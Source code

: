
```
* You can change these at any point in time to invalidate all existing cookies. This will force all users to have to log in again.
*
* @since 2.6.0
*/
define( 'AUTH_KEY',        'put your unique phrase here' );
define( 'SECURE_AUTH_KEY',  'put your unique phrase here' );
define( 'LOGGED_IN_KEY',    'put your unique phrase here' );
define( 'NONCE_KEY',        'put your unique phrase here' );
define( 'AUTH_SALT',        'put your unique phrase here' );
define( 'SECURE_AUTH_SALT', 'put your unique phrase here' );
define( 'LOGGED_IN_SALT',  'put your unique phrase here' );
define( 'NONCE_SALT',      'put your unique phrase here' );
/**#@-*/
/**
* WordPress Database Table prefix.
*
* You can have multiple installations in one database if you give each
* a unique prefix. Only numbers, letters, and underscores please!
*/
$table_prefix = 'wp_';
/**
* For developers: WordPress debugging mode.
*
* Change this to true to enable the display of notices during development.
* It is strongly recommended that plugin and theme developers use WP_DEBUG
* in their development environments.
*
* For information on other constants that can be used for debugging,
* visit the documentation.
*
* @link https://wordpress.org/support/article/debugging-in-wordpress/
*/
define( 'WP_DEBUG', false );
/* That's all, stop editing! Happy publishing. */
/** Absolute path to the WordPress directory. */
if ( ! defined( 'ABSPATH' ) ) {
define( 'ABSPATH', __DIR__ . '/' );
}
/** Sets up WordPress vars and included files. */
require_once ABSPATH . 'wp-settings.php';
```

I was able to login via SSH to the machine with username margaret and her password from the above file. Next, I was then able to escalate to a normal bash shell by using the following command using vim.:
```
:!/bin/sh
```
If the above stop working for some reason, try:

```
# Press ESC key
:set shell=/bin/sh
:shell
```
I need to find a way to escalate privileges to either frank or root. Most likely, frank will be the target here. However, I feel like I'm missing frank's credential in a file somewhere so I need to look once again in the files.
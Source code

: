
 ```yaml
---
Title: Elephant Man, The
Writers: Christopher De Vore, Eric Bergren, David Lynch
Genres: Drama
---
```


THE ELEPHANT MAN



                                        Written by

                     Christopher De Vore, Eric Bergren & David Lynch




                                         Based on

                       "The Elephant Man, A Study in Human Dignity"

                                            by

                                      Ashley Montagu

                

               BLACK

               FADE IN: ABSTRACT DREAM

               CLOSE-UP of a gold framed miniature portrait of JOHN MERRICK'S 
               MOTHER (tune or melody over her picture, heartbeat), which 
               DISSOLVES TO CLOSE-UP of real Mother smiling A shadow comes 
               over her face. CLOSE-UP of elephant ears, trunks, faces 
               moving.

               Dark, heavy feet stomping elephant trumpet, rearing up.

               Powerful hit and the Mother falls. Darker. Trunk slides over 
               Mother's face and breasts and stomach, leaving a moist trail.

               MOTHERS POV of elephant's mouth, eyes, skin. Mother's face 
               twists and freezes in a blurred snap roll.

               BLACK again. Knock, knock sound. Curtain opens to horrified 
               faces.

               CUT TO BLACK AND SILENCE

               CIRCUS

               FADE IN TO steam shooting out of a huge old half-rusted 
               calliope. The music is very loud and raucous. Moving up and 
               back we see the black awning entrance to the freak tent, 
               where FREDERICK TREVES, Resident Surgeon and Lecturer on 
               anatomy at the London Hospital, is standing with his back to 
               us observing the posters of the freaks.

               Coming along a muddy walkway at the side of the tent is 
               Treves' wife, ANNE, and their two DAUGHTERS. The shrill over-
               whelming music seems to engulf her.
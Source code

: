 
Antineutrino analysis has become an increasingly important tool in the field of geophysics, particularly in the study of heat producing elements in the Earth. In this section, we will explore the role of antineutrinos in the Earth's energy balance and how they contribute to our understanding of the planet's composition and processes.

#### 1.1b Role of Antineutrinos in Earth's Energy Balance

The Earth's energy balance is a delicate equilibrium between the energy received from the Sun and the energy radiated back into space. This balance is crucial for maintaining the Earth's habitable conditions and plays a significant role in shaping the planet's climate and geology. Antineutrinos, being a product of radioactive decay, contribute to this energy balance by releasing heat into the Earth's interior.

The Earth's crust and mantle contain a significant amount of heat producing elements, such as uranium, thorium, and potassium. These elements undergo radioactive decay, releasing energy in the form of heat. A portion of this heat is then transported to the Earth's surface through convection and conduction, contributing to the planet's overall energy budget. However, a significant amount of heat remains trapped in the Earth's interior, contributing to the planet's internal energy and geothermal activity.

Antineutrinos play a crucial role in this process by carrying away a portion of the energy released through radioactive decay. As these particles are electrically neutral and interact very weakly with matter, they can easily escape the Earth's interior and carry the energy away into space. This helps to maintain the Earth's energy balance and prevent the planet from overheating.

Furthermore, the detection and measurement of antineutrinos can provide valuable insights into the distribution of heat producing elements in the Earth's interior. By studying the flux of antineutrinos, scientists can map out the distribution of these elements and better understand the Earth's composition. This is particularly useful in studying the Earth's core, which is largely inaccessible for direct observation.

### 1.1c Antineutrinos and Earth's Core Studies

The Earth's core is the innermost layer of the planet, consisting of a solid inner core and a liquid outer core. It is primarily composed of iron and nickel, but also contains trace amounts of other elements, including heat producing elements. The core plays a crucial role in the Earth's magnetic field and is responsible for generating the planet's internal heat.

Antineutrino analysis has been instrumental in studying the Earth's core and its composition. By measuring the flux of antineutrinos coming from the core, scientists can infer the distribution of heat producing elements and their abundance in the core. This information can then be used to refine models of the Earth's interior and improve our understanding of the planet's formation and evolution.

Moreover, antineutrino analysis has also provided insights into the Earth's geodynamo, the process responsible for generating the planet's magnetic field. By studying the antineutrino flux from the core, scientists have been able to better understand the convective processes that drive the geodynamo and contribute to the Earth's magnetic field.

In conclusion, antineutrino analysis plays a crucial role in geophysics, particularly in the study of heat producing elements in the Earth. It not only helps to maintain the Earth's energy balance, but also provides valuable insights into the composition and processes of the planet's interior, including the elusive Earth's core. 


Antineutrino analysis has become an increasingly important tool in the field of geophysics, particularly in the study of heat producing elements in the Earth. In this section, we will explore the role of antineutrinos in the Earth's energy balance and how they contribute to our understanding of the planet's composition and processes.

**WORK ORDER**
Retype the records above in full. Every word should match.

**ANSWER FOR THE TASK**
Source code

:
```
* You can change these at any point in time to invalidate all existing cookies. This will force all users to have to log in again.
*
* @since 2.6.0
*/
define( 'AUTH_KEY',        'put your unique phrase here' );
define( 'SECURE_AUTH_KEY',  'put your unique phrase here' );
define( 'LOGGED_IN_KEY',    'put your unique phrase here' );
define( 'NONCE_KEY',        'put your unique phrase here' );
define( 'AUTH_SALT',        'put your unique phrase here' );
define( 'SECURE_AUTH_SALT', 'put your unique phrase here' );
define( 'LOGGED_IN_SALT',  'put your unique phrase here' );
define( 'NONCE_SALT',      'put your unique phrase here' );
/**#@-*/
/**
* WordPress Database Table prefix.
*
* You can have multiple installations in one database if you give each
* a unique prefix. Only numbers, letters, and underscores please!
*/
$table_prefix = 'wp_';
/**
* For developers: WordPress debugging mode.
*
* Change this to true to enable the display of notices during development.
* It is strongly recommended that plugin and theme developers use WP_DEBUG
* in their development environments.
*
* For information on other constants that can be used for debugging,
* visit the documentation.
*
* @link https://wordpress.org/support/article/debugging-in-wordpress/
*/
define( 'WP_DEBUG', false );
/* That's all, stop editing! Happy publishing. */
/** Absolute path to the WordPress directory. */
if ( ! defined( 'ABSPATH' ) ) {
define( 'ABSPATH', __DIR__ . '/' );
}
/** Sets up WordPress vars and included files. */
require_once ABSPATH . 'wp-settings.php';
```

I was able to login via SSH to the machine with username margaret and her password from the above file. Next, I was then able to escalate to a normal bash shell by using the following command using vim.:
```
:!/bin/sh
```
If the above stop working for some reason, try:

```
# Press ESC key
:set shell=/bin/sh
:shell
```
I need to find a way to escalate privileges to either frank or root. Most likely, frank will be the target here. However, I feel like I'm missing frank's credential in a file somewhere so I need to look once again in the files.
Source code

:
 ```yaml
---
Title: Elephant Man, The
Writers: Christopher De Vore, Eric Bergren, David Lynch
Genres: Drama
---
```


THE ELEPHANT MAN



                                        Written by

                     Christopher De Vore, Eric Bergren & David Lynch




                                         Based on

                       "The Elephant Man, A Study in Human Dignity"

                                            by

                                      Ashley Montagu

                

               BLACK

               FADE IN: ABSTRACT DREAM

               CLOSE-UP of a gold framed miniature portrait of JOHN MERRICK'S 
               MOTHER (tune or melody over her picture, heartbeat), which 
               DISSOLVES TO CLOSE-UP of real Mother smiling A shadow comes 
               over her face. CLOSE-UP of elephant ears, trunks, faces 
               moving.

               Dark, heavy feet stomping elephant trumpet, rearing up.

               Powerful hit and the Mother falls. Darker. Trunk slides over 
               Mother's face and breasts and stomach, leaving a moist trail.

               MOTHERS POV of elephant's mouth, eyes, skin. Mother's face 
               twists and freezes in a blurred snap roll.

               BLACK again. Knock, knock sound. Curtain opens to horrified 
               faces.

               CUT TO BLACK AND SILENCE

               CIRCUS

               FADE IN TO steam shooting out of a huge old half-rusted 
               calliope. The music is very loud and raucous. Moving up and 
               back we see the black awning entrance to the freak tent, 
               where FREDERICK TREVES, Resident Surgeon and Lecturer on 
               anatomy at the London Hospital, is standing with his back to 
               us observing the posters of the freaks.

               Coming along a muddy walkway at the side of the tent is 
               Treves' wife, ANNE, and their two DAUGHTERS. The shrill over-
               whelming music seems to engulf her.
Source code

: 
Antineutrino analysis has become an increasingly important tool in the field of geophysics, particularly in the study of heat producing elements in the Earth. In this section, we will explore the role of antineutrinos in the Earth's energy balance and how they contribute to our understanding of the planet's composition and processes.

#### 1.1b Role of Antineutrinos in Earth's Energy Balance

The Earth's energy balance is a delicate equilibrium between the energy received from the Sun and the energy radiated back into space. This balance is crucial for maintaining the Earth's habitable conditions and plays a significant role in shaping the planet's climate and geology. Antineutrinos, being a product of radioactive decay, contribute to this energy balance by releasing heat into the Earth's interior.

The Earth's crust and mantle contain a significant amount of heat producing elements, such as uranium, thorium, and potassium. These elements undergo radioactive decay, releasing energy in the form of heat. A portion of this heat is then transported to the Earth's surface through convection and conduction, contributing to the planet's overall energy budget. However, a significant amount of heat remains trapped in the Earth's interior, contributing to the planet's internal energy and geothermal activity.

Antineutrinos play a crucial role in this process by carrying away a portion of the energy released through radioactive decay. As these particles are electrically neutral and interact very weakly with matter, they can easily escape the Earth's interior and carry the energy away into space. This helps to maintain the Earth's energy balance and prevent the planet from overheating.

Furthermore, the detection and measurement of antineutrinos can provide valuable insights into the distribution of heat producing elements in the Earth's interior. By studying the flux of antineutrinos, scientists can map out the distribution of these elements and better understand the Earth's composition. This is particularly useful in studying the Earth's core, which is largely inaccessible for direct observation.

### 1.1c Antineutrinos and Earth's Core Studies

The Earth's core is the innermost layer of the planet, consisting of a solid inner core and a liquid outer core. It is primarily composed of iron and nickel, but also contains trace amounts of other elements, including heat producing elements. The core plays a crucial role in the Earth's magnetic field and is responsible for generating the planet's internal heat.

Antineutrino analysis has been instrumental in studying the Earth's core and its composition. By measuring the flux of antineutrinos coming from the core, scientists can infer the distribution of heat producing elements and their abundance in the core. This information can then be used to refine models of the Earth's interior and improve our understanding of the planet's formation and evolution.

Moreover, antineutrino analysis has also provided insights into the Earth's geodynamo, the process responsible for generating the planet's magnetic field. By studying the antineutrino flux from the core, scientists have been able to better understand the convective processes that drive the geodynamo and contribute to the Earth's magnetic field.

In conclusion, antineutrino analysis plays a crucial role in geophysics, particularly in the study of heat producing elements in the Earth. It not only helps to maintain the Earth's energy balance, but also provides valuable insights into the composition and processes of the planet's interior, including the elusive Earth's core. 


Antineutrino analysis has become an increasingly important tool in the field of geophysics, particularly in the study of heat producing elements in the Earth. In this section, we will explore the role of antineutrinos in the Earth's energy balance and how they contribute to our understanding of the planet's composition and processes.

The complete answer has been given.